# Math Help - g'(x) = 0

1. ## g'(x) = 0

$f(x,y)=4x^3-xy^2$ and $x^2+y^2 \leq 9$ and $x \geq 0$.

I find x=√(3/15) but the book says x=√0.6 How is that? See my calculations here: 2012-09-12 11.15.02.jpg

PS. This is after looking at ∂f/∂x=∂f/∂y=0 which leads to the point (0,0).

2. ## Re: g'(x) = 0

What was the question?

3. ## Re: g'(x) = 0

You made a substitution mistake. Substituted $y^2 = 3-x^2$ instead of $y^2 = 9-x^2$ . See below for solution.
Spoiler:
$g(x) = x(4x^2 - (9-x^2)) = 5x^3 - 9x \implies g'(x) = 15x^2 - 9 = 0$ $\implies x= \pm\sqrt{\frac{3}{5}}$ as we have $x \ge 0, so \hspace{3mm} x = \sqrt{\frac{3}{5}} = \sqrt{0.6}$

4. ## Re: g'(x) = 0

Originally Posted by jacob93
$f(x,y)=4x^3-xy^2$ and $x^2+y^2 \leq 9$ and $x \geq 0$.

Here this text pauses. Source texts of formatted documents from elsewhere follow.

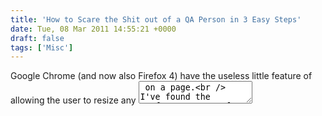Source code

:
 ```yaml
---
title: 'How to Scare the Shit out of a QA Person in 3 Easy Steps'
date: Tue, 08 Mar 2011 14:55:21 +0000
draft: false
tags: ['Misc']
---
```


Google Chrome (and now also Firefox 4) have the useless little feature of allowing the user to resize any <TEXTAREA> on a page.  
I've found the perfect use case for it:  
  
1\. Go to a page in your website that contains a <TEXTAREA>, like [my Delver profile page](http://www.delver.com/people/pasha-bitz/25?invite=friends-and-family):  
  
  
![](/wp-content/uploads/2015/10/delver-profile.jpg)  
  
  
  
  
2\. Drag the corner of the <TEXTAREA> until reaching a particularly obnoxious appearance:  
  
![](http://www.pashabitz.com/content/binary/delver-profile-messed-up.JPG)  
  
  
3\. Now make a screenshot and send an email to your favorite QA person.  
This is the part where you should really get creative. Here's my suggested format:  
  
Subject:  

OMG crazy UI bug in profile page - ON PROD!!

  
Body:  

Hi \[QA person name\],  
Check this out (found on my profile page in PROD).  
  
I can't \*believe\* we missed this and let it reach production this way. Please handle ASAP. Bug should be assigned as "critical"!  
  
thanks,  
\[Your name here\]

  
  
  
You should also CC the QA team manager on this.  
Enjoy.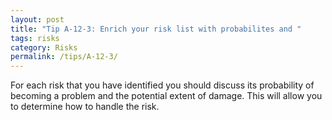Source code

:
 ```yaml
---
layout: post
title: "Tip A-12-3: Enrich your risk list with probabilites and "
tags: risks
category: Risks
permalink: /tips/A-12-3/
---
```


For each risk that you have identified you should discuss its probability of becoming a problem and the potential extent of damage.
This will allow you to determine how to handle the risk.

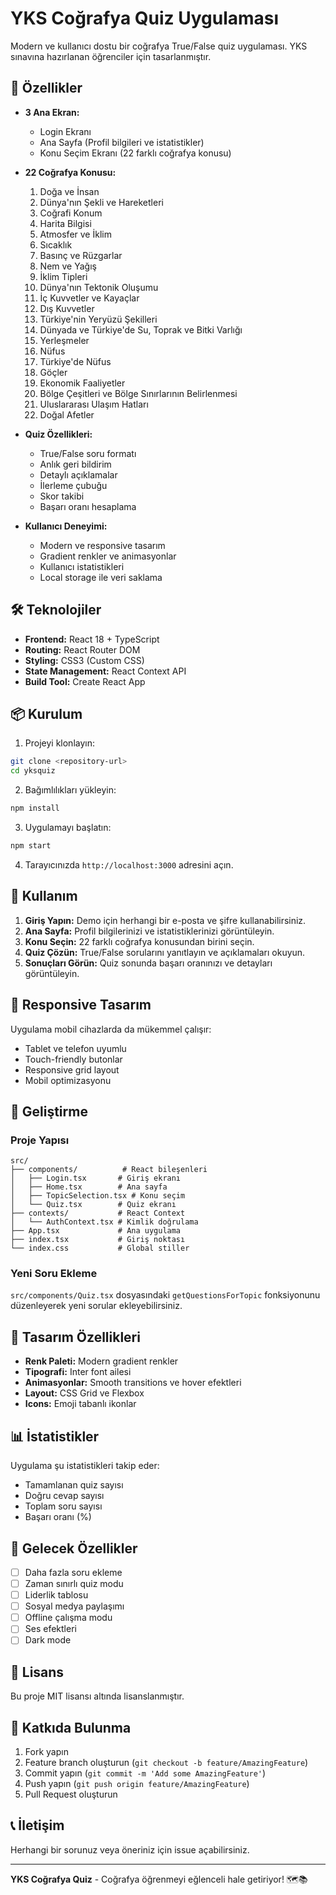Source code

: # YKS Coğrafya Quiz Uygulaması

Modern ve kullanıcı dostu bir coğrafya True/False quiz uygulaması. YKS sınavına hazırlanan öğrenciler için tasarlanmıştır.

## 🚀 Özellikler

- **3 Ana Ekran:**
  - Login Ekranı
  - Ana Sayfa (Profil bilgileri ve istatistikler)
  - Konu Seçim Ekranı (22 farklı coğrafya konusu)

- **22 Coğrafya Konusu:**
  1. Doğa ve İnsan
  2. Dünya'nın Şekli ve Hareketleri
  3. Coğrafi Konum
  4. Harita Bilgisi
  5. Atmosfer ve İklim
  6. Sıcaklık
  7. Basınç ve Rüzgarlar
  8. Nem ve Yağış
  9. İklim Tipleri
  10. Dünya'nın Tektonik Oluşumu
  11. İç Kuvvetler ve Kayaçlar
  12. Dış Kuvvetler
  13. Türkiye'nin Yeryüzü Şekilleri
  14. Dünyada ve Türkiye'de Su, Toprak ve Bitki Varlığı
  15. Yerleşmeler
  16. Nüfus
  17. Türkiye'de Nüfus
  18. Göçler
  19. Ekonomik Faaliyetler
  20. Bölge Çeşitleri ve Bölge Sınırlarının Belirlenmesi
  21. Uluslararası Ulaşım Hatları
  22. Doğal Afetler

- **Quiz Özellikleri:**
  - True/False soru formatı
  - Anlık geri bildirim
  - Detaylı açıklamalar
  - İlerleme çubuğu
  - Skor takibi
  - Başarı oranı hesaplama

- **Kullanıcı Deneyimi:**
  - Modern ve responsive tasarım
  - Gradient renkler ve animasyonlar
  - Kullanıcı istatistikleri
  - Local storage ile veri saklama

## 🛠️ Teknolojiler

- **Frontend:** React 18 + TypeScript
- **Routing:** React Router DOM
- **Styling:** CSS3 (Custom CSS)
- **State Management:** React Context API
- **Build Tool:** Create React App

## 📦 Kurulum

1. Projeyi klonlayın:
```bash
git clone <repository-url>
cd yksquiz
```

2. Bağımlılıkları yükleyin:
```bash
npm install
```

3. Uygulamayı başlatın:
```bash
npm start
```

4. Tarayıcınızda `http://localhost:3000` adresini açın.

## 🎯 Kullanım

1. **Giriş Yapın:** Demo için herhangi bir e-posta ve şifre kullanabilirsiniz.
2. **Ana Sayfa:** Profil bilgilerinizi ve istatistiklerinizi görüntüleyin.
3. **Konu Seçin:** 22 farklı coğrafya konusundan birini seçin.
4. **Quiz Çözün:** True/False sorularını yanıtlayın ve açıklamaları okuyun.
5. **Sonuçları Görün:** Quiz sonunda başarı oranınızı ve detayları görüntüleyin.

## 📱 Responsive Tasarım

Uygulama mobil cihazlarda da mükemmel çalışır:
- Tablet ve telefon uyumlu
- Touch-friendly butonlar
- Responsive grid layout
- Mobil optimizasyonu

## 🔧 Geliştirme

### Proje Yapısı
```
src/
├── components/          # React bileşenleri
│   ├── Login.tsx       # Giriş ekranı
│   ├── Home.tsx        # Ana sayfa
│   ├── TopicSelection.tsx # Konu seçim
│   └── Quiz.tsx        # Quiz ekranı
├── contexts/           # React Context
│   └── AuthContext.tsx # Kimlik doğrulama
├── App.tsx             # Ana uygulama
├── index.tsx           # Giriş noktası
└── index.css           # Global stiller
```

### Yeni Soru Ekleme
`src/components/Quiz.tsx` dosyasındaki `getQuestionsForTopic` fonksiyonunu düzenleyerek yeni sorular ekleyebilirsiniz.

## 🎨 Tasarım Özellikleri

- **Renk Paleti:** Modern gradient renkler
- **Tipografi:** Inter font ailesi
- **Animasyonlar:** Smooth transitions ve hover efektleri
- **Layout:** CSS Grid ve Flexbox
- **Icons:** Emoji tabanlı ikonlar

## 📊 İstatistikler

Uygulama şu istatistikleri takip eder:
- Tamamlanan quiz sayısı
- Doğru cevap sayısı
- Toplam soru sayısı
- Başarı oranı (%)

## 🔮 Gelecek Özellikler

- [ ] Daha fazla soru ekleme
- [ ] Zaman sınırlı quiz modu
- [ ] Liderlik tablosu
- [ ] Sosyal medya paylaşımı
- [ ] Offline çalışma modu
- [ ] Ses efektleri
- [ ] Dark mode

## 📄 Lisans

Bu proje MIT lisansı altında lisanslanmıştır.

## 🤝 Katkıda Bulunma

1. Fork yapın
2. Feature branch oluşturun (`git checkout -b feature/AmazingFeature`)
3. Commit yapın (`git commit -m 'Add some AmazingFeature'`)
4. Push yapın (`git push origin feature/AmazingFeature`)
5. Pull Request oluşturun

## 📞 İletişim

Herhangi bir sorunuz veya öneriniz için issue açabilirsiniz.

---

**YKS Coğrafya Quiz** - Coğrafya öğrenmeyi eğlenceli hale getiriyor! 🗺️📚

I find x=√(3/15) but the book says x=√0.6 How is that? See my calculations here: 2012-09-12 11.15.02.jpg

PS. This is after looking at ∂f/∂x=∂f/∂y=0 which leads to the point (0,0).
Your title says "g'(x)= 0" but there is no "g" in your problem. In fact, there is no function of x only, no matter what you call it! Please tell us what the problem really says. I suspect that you are looking for maximum and minimum values of f inside and on the circle of radius 3. You are right that the only point inside the circle, for which the partial derivatives are 0. ON the circle (and (0, 0) is not even on the circle), the simplest thing is to use a parameter: let $x= 3 cos(\theta)$, $y= 3 sin(\theta)$. Then $f(x, y)= f(3cos(\theta), 3sin(\theta))= 4r^3cos^3(\theta)- r^3cos(\theta)sin^2(\theta)$. Differentiate that, with respect to $\theta$ and set that equal to 0.